_Exercise_:
Filter these entries so that only lines with the word "информация" remain.

(Beginning of Provided data)

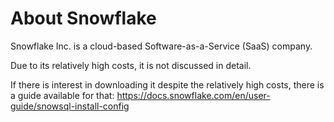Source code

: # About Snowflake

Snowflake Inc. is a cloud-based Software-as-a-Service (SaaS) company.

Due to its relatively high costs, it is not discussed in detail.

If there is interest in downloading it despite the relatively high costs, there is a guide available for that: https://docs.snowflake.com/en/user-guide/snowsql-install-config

(End of Provided data)
(Beginning of Provided data)

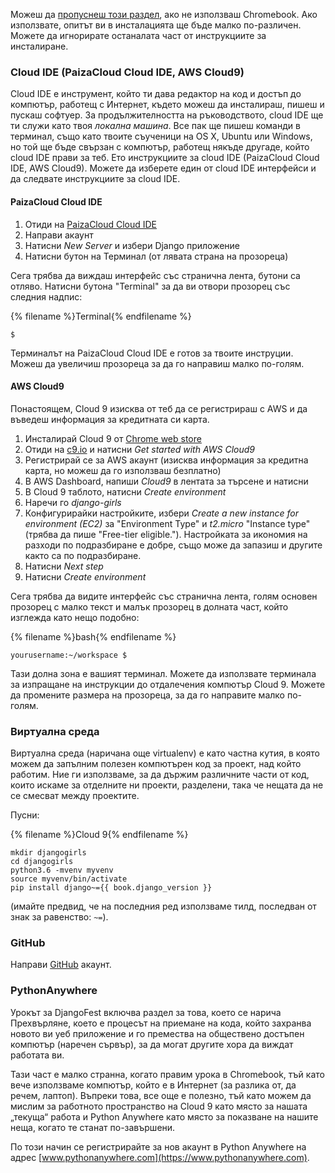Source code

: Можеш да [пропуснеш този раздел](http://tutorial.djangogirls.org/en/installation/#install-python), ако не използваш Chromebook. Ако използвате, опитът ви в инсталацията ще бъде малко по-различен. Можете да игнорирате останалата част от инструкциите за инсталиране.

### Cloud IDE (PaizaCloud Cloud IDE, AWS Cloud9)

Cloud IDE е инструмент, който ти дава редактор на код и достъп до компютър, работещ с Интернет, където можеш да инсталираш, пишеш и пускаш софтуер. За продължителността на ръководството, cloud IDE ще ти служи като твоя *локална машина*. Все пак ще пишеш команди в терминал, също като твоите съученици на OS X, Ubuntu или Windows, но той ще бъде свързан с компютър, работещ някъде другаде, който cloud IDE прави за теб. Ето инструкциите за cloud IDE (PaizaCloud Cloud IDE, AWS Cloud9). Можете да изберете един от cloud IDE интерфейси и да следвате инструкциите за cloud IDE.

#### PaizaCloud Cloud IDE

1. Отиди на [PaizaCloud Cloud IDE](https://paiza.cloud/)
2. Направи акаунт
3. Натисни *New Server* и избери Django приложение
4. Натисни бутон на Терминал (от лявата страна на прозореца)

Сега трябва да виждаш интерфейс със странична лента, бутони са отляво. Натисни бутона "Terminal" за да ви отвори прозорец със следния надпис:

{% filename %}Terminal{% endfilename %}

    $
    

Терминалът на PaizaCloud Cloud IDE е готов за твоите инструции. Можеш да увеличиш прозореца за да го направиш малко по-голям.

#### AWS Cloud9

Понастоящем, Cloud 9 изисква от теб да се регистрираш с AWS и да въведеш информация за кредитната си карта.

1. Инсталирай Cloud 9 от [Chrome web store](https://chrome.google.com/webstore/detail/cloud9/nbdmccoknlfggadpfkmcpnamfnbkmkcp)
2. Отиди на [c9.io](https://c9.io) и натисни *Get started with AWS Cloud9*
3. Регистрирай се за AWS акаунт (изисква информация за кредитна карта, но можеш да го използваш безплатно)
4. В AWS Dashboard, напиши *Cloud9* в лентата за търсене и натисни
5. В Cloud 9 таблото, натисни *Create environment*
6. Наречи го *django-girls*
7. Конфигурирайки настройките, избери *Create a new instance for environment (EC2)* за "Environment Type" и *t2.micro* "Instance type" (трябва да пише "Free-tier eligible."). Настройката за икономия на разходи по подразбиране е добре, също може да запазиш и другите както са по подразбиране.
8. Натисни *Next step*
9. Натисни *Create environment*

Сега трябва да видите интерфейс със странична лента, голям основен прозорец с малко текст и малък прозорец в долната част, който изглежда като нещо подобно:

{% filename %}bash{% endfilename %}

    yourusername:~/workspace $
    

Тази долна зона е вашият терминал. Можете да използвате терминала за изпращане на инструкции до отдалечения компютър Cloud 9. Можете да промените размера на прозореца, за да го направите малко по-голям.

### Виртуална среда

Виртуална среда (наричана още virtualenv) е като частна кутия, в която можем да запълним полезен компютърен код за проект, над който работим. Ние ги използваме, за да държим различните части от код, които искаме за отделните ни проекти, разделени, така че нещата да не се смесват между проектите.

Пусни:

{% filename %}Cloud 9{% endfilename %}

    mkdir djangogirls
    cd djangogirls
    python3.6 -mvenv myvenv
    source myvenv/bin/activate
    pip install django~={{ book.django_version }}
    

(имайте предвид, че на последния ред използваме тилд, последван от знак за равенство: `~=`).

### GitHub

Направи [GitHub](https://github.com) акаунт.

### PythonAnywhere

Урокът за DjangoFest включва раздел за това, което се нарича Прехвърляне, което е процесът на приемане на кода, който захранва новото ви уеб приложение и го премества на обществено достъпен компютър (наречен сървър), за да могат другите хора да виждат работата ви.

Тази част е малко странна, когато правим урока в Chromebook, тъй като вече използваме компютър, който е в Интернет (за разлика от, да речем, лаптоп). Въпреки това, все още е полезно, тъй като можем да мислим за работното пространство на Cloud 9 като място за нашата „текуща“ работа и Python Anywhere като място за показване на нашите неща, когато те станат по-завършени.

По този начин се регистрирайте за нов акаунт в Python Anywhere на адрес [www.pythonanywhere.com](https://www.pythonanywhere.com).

(End of Provided data)

_Written response_:
Понастоящем, Cloud 9 изисква от теб да се регистрираш с AWS и да въведеш информация за кредитната си карта.
3. Регистрирай се за AWS акаунт (изисква информация за кредитна карта, но можеш да го използваш безплатно)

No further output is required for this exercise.